*** Opening Study material ***

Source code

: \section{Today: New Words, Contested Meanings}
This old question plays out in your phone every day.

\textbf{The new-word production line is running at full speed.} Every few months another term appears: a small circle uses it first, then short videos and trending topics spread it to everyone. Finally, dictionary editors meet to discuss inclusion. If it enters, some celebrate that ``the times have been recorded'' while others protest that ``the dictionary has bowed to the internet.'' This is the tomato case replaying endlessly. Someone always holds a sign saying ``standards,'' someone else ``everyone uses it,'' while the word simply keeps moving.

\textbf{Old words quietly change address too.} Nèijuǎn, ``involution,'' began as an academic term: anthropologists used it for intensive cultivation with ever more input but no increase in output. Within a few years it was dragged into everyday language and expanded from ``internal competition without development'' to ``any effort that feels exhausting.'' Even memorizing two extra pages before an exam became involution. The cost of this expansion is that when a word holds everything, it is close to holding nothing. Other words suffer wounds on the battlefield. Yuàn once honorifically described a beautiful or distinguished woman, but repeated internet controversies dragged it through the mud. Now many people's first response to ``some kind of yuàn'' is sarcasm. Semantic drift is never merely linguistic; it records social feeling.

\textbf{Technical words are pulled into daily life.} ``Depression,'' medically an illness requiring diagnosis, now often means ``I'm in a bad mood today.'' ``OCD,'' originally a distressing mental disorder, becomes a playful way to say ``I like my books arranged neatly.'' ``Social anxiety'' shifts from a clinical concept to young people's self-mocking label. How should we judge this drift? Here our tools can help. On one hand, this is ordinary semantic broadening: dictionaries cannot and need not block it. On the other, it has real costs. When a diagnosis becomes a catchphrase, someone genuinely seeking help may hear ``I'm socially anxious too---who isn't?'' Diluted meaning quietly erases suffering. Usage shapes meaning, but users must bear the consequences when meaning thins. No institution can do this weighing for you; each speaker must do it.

*** Closing Study material ***

▶ [Work order]
Make an exact copy of each line, beginning at the one containing "records social feeling." and ending with the last line of the data, and of no other line.

▶ [Finished task]
\textbf{Old words quietly change address too.} Nèijuǎn, ``involution,'' began as an academic term: anthropologists used it for intensive cultivation with ever more input but no increase in output. Within a few years it was dragged into everyday language and expanded from ``internal competition without development'' to ``any effort that feels exhausting.'' Even memorizing two extra pages before an exam became involution. The cost of this expansion is that when a word holds everything, it is close to holding nothing. Other words suffer wounds on the battlefield. Yuàn once honorifically described a beautiful or distinguished woman, but repeated internet controversies dragged it through the mud. Now many people's first response to ``some kind of yuàn'' is sarcasm. Semantic drift is never merely linguistic; it records social feeling.

\textbf{Technical words are pulled into daily life.} ``Depression,'' medically an illness requiring diagnosis, now often means ``I'm in a bad mood today.'' ``OCD,'' originally a distressing mental disorder, becomes a playful way to say ``I like my books arranged neatly.'' ``Social anxiety'' shifts from a clinical concept to young people's self-mocking label. How should we judge this drift? Here our tools can help. On one hand, this is ordinary semantic broadening: dictionaries cannot and need not block it. On the other, it has real costs. When a diagnosis becomes a catchphrase, someone genuinely seeking help may hear ``I'm socially anxious too---who isn't?'' Diluted meaning quietly erases suffering. Usage shapes meaning, but users must bear the consequences when meaning thins. No institution can do this weighing for you; each speaker must do it.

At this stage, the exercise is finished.